35:ここで会ったが一〇〇年目のやつ?
みんな満腹になって、リビングスペースで食休みしようと移動している時だった。
見慣れた姿を発見!
「アレハンドロさん!?」
首無しデュラハンで、お義父さんの直属の部下だったらしいアレハンドロさんが、お屋敷の入り口で別の騎士さんと何やら話し込んでいた。
「っ、これは気付きませんで……」
頭を下げるというか、腰を落として謝罪された。
「……チッ」
ウィルが盛大な舌打ちをしていた。そういや仲悪いんだっけなぁと横目で見つつ、アレハンドロさんとお喋り。

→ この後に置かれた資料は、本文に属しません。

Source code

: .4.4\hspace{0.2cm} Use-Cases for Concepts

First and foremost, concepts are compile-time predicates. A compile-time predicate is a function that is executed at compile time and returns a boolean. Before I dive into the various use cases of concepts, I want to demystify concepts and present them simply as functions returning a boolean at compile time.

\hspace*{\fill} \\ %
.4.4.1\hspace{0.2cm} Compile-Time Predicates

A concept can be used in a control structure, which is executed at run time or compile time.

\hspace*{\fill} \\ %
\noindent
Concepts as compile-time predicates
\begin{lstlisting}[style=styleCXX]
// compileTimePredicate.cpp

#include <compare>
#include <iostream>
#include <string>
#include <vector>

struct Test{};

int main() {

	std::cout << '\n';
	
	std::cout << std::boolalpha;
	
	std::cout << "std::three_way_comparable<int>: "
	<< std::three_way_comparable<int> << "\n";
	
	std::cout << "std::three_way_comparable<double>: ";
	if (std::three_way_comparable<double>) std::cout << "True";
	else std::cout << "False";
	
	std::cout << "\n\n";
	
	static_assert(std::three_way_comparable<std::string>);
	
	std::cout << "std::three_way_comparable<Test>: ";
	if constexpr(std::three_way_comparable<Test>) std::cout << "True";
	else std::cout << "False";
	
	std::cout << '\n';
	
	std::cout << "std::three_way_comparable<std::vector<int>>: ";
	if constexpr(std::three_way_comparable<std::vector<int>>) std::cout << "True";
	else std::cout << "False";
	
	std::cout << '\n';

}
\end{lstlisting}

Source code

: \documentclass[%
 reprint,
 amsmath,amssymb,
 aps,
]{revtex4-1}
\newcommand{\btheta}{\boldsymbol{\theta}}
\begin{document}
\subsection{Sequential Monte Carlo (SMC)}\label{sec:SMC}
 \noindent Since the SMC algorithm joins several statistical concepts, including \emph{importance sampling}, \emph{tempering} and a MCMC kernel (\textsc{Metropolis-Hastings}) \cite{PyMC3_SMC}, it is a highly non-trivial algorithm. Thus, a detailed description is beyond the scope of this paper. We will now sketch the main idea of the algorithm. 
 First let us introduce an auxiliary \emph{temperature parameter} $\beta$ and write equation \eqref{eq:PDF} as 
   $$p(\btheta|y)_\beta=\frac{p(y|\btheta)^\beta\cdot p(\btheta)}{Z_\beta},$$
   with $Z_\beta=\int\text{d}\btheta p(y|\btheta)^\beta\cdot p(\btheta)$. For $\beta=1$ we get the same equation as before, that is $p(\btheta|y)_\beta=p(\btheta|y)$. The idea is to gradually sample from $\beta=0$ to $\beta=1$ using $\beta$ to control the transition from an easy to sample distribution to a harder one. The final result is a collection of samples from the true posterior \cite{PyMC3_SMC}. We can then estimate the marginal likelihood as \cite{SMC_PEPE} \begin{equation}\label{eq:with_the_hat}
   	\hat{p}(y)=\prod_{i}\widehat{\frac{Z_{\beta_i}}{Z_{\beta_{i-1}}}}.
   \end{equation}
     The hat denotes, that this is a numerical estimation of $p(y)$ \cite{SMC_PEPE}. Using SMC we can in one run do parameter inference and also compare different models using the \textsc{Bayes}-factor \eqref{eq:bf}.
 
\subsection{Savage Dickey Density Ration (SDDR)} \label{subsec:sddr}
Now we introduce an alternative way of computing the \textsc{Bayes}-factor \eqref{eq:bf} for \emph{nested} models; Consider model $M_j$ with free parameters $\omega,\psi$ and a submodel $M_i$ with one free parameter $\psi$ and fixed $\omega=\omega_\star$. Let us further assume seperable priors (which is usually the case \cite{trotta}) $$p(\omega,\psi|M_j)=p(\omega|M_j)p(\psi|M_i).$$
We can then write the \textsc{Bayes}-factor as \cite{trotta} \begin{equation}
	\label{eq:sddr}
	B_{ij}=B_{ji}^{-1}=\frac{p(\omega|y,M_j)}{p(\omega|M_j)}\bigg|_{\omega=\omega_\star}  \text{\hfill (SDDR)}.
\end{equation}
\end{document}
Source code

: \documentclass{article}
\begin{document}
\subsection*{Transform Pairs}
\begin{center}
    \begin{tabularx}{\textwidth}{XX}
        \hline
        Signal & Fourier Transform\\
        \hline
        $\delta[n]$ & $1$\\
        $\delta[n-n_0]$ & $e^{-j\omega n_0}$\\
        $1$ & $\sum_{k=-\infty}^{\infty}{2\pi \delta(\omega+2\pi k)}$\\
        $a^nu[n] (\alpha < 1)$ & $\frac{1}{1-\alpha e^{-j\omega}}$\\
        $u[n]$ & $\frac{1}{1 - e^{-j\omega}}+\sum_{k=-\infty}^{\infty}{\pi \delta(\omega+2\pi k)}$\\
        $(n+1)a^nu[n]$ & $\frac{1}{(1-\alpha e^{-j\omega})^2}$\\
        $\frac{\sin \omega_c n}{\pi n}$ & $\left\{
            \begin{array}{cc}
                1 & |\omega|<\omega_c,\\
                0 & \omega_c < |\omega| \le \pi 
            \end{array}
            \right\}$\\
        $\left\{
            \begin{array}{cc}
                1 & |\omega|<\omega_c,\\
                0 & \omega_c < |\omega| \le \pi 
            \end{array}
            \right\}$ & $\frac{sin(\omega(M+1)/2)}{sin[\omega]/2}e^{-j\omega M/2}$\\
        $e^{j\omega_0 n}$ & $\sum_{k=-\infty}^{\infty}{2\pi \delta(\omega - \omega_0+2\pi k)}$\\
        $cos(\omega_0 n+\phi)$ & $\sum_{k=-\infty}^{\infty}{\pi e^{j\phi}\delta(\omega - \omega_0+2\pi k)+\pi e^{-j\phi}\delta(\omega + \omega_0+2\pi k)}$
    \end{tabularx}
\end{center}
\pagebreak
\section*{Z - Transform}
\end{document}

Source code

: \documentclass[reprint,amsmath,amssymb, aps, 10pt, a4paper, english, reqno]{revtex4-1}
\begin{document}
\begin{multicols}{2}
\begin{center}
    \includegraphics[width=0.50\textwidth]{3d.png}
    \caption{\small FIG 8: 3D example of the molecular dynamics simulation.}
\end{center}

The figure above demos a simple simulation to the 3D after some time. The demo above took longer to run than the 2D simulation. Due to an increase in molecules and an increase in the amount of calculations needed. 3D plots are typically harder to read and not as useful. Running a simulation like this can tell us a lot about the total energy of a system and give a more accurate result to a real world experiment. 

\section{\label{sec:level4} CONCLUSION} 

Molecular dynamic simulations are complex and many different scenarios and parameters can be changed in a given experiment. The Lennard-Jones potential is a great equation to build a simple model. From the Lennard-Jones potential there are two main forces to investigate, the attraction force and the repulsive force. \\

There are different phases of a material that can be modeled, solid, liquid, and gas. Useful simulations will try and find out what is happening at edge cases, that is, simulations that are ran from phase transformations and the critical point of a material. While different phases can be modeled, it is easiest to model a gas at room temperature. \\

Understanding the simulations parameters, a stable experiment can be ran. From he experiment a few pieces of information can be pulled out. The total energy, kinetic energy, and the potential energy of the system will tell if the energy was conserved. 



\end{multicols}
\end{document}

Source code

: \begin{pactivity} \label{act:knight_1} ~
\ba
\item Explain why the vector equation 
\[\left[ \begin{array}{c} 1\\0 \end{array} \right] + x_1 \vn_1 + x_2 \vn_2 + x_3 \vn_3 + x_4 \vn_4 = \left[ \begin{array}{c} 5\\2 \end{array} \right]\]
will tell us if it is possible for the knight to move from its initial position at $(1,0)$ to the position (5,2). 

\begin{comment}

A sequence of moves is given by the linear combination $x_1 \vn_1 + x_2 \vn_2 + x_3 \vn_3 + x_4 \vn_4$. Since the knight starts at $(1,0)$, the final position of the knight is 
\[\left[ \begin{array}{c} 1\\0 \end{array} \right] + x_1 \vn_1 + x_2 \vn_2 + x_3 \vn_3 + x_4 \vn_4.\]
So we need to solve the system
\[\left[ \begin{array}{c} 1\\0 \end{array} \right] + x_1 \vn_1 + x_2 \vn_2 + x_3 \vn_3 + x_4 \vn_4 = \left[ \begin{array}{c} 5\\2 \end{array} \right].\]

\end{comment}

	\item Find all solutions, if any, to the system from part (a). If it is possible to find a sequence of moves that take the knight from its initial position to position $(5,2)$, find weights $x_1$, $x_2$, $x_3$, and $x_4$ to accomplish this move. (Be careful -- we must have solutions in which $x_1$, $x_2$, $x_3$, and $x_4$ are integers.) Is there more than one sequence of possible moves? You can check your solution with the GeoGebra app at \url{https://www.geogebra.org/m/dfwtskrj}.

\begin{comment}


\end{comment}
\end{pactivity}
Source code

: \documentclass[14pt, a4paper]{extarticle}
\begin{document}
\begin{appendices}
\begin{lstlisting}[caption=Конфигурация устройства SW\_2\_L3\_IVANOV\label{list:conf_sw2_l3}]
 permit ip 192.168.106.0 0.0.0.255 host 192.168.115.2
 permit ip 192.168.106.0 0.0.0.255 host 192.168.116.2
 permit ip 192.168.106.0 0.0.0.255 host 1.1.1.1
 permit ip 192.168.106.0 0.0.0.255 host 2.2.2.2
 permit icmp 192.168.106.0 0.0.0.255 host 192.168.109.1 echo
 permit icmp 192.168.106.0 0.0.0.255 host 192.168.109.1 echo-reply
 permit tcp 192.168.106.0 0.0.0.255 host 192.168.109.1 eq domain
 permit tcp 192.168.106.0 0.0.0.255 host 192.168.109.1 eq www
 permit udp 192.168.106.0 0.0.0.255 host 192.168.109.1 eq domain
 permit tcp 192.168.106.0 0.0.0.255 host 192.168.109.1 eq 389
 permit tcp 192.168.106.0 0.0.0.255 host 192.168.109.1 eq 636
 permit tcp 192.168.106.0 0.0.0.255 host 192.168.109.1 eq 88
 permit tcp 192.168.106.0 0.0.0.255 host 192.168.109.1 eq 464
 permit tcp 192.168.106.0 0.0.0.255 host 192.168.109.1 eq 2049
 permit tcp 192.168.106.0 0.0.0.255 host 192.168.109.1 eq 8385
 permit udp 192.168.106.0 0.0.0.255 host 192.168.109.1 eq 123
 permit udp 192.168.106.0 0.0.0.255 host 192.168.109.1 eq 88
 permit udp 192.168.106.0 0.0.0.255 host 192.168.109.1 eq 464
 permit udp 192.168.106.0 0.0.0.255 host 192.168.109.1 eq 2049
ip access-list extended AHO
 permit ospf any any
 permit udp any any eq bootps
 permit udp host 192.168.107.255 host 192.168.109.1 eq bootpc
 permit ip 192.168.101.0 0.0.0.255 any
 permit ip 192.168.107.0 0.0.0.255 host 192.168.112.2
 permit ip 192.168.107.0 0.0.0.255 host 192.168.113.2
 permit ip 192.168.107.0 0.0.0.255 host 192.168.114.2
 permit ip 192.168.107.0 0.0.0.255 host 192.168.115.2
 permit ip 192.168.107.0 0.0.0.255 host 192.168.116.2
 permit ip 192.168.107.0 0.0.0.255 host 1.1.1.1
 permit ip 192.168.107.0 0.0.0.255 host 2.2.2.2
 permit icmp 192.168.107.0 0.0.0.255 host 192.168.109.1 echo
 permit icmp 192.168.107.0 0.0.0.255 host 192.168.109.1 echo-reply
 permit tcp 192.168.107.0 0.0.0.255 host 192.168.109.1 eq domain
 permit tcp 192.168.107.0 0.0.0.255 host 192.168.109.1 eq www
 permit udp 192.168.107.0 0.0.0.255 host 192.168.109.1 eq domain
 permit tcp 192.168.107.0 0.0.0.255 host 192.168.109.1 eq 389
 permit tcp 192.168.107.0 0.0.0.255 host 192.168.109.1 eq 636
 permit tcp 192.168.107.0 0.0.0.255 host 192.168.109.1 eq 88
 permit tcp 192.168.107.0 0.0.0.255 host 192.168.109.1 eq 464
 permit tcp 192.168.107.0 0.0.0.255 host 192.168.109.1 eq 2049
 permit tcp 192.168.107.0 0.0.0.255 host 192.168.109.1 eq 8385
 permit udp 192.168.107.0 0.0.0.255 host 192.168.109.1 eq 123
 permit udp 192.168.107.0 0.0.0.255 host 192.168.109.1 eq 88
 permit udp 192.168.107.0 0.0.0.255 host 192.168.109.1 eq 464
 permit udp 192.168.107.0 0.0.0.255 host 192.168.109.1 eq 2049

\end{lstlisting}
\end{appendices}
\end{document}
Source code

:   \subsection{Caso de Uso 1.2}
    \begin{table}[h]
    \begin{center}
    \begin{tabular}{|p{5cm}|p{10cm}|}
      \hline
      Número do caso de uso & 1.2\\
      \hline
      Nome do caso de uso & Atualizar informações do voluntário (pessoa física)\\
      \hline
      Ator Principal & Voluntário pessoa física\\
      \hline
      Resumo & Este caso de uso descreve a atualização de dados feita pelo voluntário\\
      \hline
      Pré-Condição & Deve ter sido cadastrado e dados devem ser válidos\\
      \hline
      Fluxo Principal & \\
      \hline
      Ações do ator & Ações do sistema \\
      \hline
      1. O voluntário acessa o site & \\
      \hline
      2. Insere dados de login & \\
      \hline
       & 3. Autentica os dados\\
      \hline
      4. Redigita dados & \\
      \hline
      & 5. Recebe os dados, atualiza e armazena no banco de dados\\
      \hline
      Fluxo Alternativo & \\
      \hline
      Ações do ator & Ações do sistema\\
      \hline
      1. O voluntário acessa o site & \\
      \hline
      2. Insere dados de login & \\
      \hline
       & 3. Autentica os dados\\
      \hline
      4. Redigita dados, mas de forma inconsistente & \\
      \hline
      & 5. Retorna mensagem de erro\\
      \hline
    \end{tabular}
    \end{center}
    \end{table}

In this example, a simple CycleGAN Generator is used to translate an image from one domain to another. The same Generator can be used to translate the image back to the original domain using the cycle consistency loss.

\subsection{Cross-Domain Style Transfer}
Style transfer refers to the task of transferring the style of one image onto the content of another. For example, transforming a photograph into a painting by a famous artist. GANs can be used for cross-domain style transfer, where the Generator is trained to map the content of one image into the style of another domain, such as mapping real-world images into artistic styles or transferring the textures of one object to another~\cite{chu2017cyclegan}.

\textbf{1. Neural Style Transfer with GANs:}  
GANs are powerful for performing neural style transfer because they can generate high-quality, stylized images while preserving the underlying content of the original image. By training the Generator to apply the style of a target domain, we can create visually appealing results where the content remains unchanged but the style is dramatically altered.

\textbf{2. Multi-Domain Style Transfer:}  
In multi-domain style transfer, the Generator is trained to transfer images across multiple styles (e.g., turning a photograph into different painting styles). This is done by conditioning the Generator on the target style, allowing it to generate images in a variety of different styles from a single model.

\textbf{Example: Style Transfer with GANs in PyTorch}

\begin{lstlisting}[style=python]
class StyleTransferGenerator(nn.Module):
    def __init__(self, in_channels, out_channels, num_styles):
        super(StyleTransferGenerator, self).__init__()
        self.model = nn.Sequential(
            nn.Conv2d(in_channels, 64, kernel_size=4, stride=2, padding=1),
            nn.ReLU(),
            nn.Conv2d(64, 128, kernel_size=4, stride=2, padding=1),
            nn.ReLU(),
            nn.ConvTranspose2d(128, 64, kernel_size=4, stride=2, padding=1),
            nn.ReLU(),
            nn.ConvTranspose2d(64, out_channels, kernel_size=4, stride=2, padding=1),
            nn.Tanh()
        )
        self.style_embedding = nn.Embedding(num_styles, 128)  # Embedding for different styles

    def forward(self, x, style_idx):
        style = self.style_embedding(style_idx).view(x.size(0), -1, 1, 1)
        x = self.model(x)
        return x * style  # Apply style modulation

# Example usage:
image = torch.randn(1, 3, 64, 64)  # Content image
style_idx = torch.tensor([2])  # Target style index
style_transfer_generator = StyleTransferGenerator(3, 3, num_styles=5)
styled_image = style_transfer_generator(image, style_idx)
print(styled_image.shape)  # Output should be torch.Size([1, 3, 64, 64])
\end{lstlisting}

なにしてるのかと聞けば、お義父さんから返事が帰ってきた。
「んー? 観察対象がここにいるからだよ」
「観察、対象? …………ウィル?」
「あはははは! ウィルフレッドの観察はいらないよぉ。義娘とフォン・ダン・ショコラたちの観察だよ」
「私らかっ!」
衝撃的過ぎて、ナチュラルにツッコミを入れてしまった。
なんで観察されてたんだろう? 素直に聞いてみたら、普通に教えてくれた。
興味本位と、好奇心と、一応の護衛。
「一応……」
「いやね、ウィルフレッドが防御壁を張っちゃってるし、護衛の意味はなかったしさ。ミネルヴァちゃんが一人でだったりフォン・ダン・ショコラたちとお出かけするときくらいにしか役立ってないよ」
役立つって。確かアレハンドロさんってかなり強かったはず。それを私の観察に使うってどうなのよ。まったくもう。ここの人たちは規格外すぎる気がする。
「アレハンドロ、警備にもどっていいよ」
「失礼いたします」
いつものキビキビとした動きで、アレハンドロさんは去っていった。その瞬間またウィルが舌打ちしていたのが面白くて笑っていたら、鼻ギュムムの刑を執行されてしまった。
「なんでそんなに嫌ってるのよ」
「べつに」
ウィルが顔を背けるけど、追いかけてジーッと見つめていたら、お義父さんがクスクスと笑い出した。
「アレハンドロは、ウィルフレッドの護衛でもあったからね」
「へぇ! でもそれなら仲良くなるもんじゃない?」
護衛ってことは、四六時中レベルで一緒にいるわけだし。
それに護ってもらうってありがたいことだし、距離も近づく気がするんだけど、何か仲違いするようなことがあったんだろうか。
「一〇〇年前くらいだったかい? アレハンドロをクビにしたのは――――」
「その話はしたくない」
キッパリとした拒否だった。
一〇〇年前に何があったんだろうか。ここで会ったが一〇〇年目!みたいな因縁がありそうな流れだ。
夜にでも聴いてみるかなぁ。嫌って言われたら仕方ないか。